Winchester has determined the above lots of 22 Long Rifle rimfire ammunition may contain double powder charges. Ammunition with double powder charges may subject the shooter or bystanders to a risk of serious personal injury and/or death, or cause firearm damage, rendering the firearm inoperable.

*DO NOT USE WINCHESTER® M*22™ 22 Long Rifle RIMFIRE AMMUNITION WITH LOT NUMBERS GD42L or GD52L.* The ammunition Lot Number is imprinted (stamped without ink) on the left tuck flap of the 500-round carton as indicated here. The 1000-round intermediate carton does not have a Lot Number.

To determine if your ammunition is subject to this notice, review the Symbol Number and Lot Number. If it is Symbol Number S22LRT with a Lot Number containing GD42L or GD52L* immediately discontinue use* and contact Winchester toll-free at 866-423-5224 or visit http://www.winchester.com/Product-Service/Pages/Contact-Us.aspx for free UPS pick-up of the recalled ammunition.

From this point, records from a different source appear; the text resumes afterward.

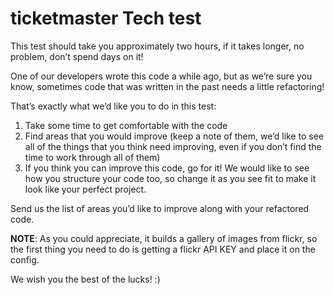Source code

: # ticketmaster Tech testThis test should take you approximately two hours, if it takes longer, no problem, don’t spend days on it!One of our developers wrote this code a while ago, but as we’re sure you know,sometimes code that was written in the past needs a little refactoring!That’s exactly what we’d like you to do in this test:1. Take some time to get comfortable with the code2. Find areas that you would improve (keep a note of them, we’d like to see all of the things that you think need improving, even if you don’t find the time to work through all of them)3. If you think you can improve this code, go for it! We would like to see how you structure your code too, so change it as you see fit to make it look like your perfect project.Send us the list of areas you’d like to improve along with your refactored code.**NOTE**: As you could appreciate, it builds a gallery of images from flickr, so the first thing you need to do is getting a flickr API KEY and place it on the config.We wish you the best of the lucks! :)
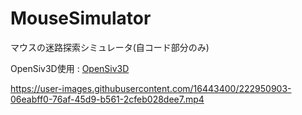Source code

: # MouseSimulator
マウスの迷路探索シミュレータ(自コード部分のみ)

OpenSiv3D使用 : [OpenSiv3D](https://github.com/Siv3D/OpenSiv3D/blob/main/LICENSE)

https://user-images.githubusercontent.com/16443400/222950903-06eabff0-76af-45d9-b561-2cfeb028dee7.mp4


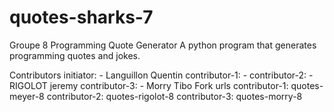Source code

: # quotes-sharks-7
Groupe 8
Programming Quote Generator
A python program that generates programming quotes and jokes.

Contributors
initiator: - Languillon Quentin
contributor-1: - 
contributor-2: - RIGOLOT jeremy
contributor-3: - Morry Tibo
Fork urls
contributor-1: quotes-meyer-8
contributor-2: quotes-rigolot-8
contributor-3: quotes-morry-8
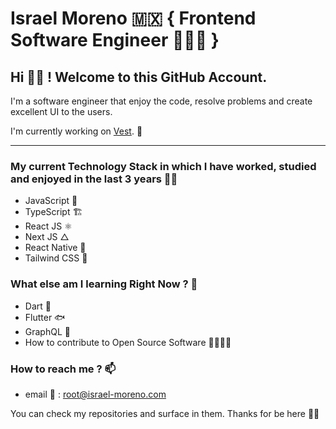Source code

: # Israel Moreno 🇲🇽 { Frontend Software Engineer 🧑🏻‍💻 }

## Hi 👋🏼 ! Welcome to this GitHub Account.

I'm a software engineer that enjoy the code, resolve problems and create excellent UI to the users.

I'm currently working on [Vest](https://mivest.io). 💼

<hr/>

### My current Technology Stack in which I have worked, studied and enjoyed in the last 3 years 👷🏻

- JavaScript 🧩
- TypeScript 🏗
- React JS ⚛️
- Next JS △
- React Native 📱
- Tailwind CSS 🌱

### What else am I learning Right Now ? 🧠

- Dart 🎯
- Flutter 🐟
- GraphQL 🧬
- How to contribute to Open Source Software 🫱🏼‍🫲🏽

### How to reach me ? 📫

- email 📧 : root@israel-moreno.com

You can check my repositories and surface in them. Thanks for be here ✌🏻


<!--
**israel-dv/israel-dv** is a ✨ _special_ ✨ repository because its `README.md` (this file) appears on your GitHub profile.

Here are some ideas to get you started:

- 🔭 I’m currently working on ...
- 🌱 I’m currently learning ...
- 👯 I’m looking to collaborate on ...
- 🤔 I’m looking for help with ...
- 💬 Ask me about ...
- 📫 How to reach me: ...
- 😄 Pronouns: ...
- ⚡ Fun fact: ...
-->
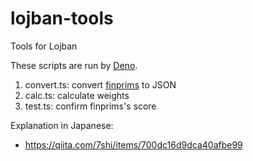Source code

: # lojban-tools

Tools for Lojban

These scripts are run by [Deno](https://deno.land/).

1. convert.ts: convert [finprims](https://www.lojban.org/publications/etymology/finprims) to JSON
2. calc.ts: calculate weights
3. test.ts: confirm finprims's score

Explanation in Japanese:

* https://qiita.com/7shi/items/700dc16d9dca40afbe99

This notice applies only to Symbol Number S22LRT with Lot Numbers GD42L and GD52L. Other Symbol Numbers or Lot Numbers are not subject to this recall.

If you have any questions concerning this 22 Long Rifle rimfire ammunition recall please call toll-free 866-423-5224, write to Winchester (600 Powder Mill Road, East Alton, IL 62024 Attn: S22LRT Recall), or contact Winchester Customer Support online.

We apologize for this inconvenience.
WINCHESTER

January 26, 2014


----------



## DJ Niner (Oct 3, 2006)

I'm going to UnStick this thread now, as Winchester has taken down the page we linked to.


----------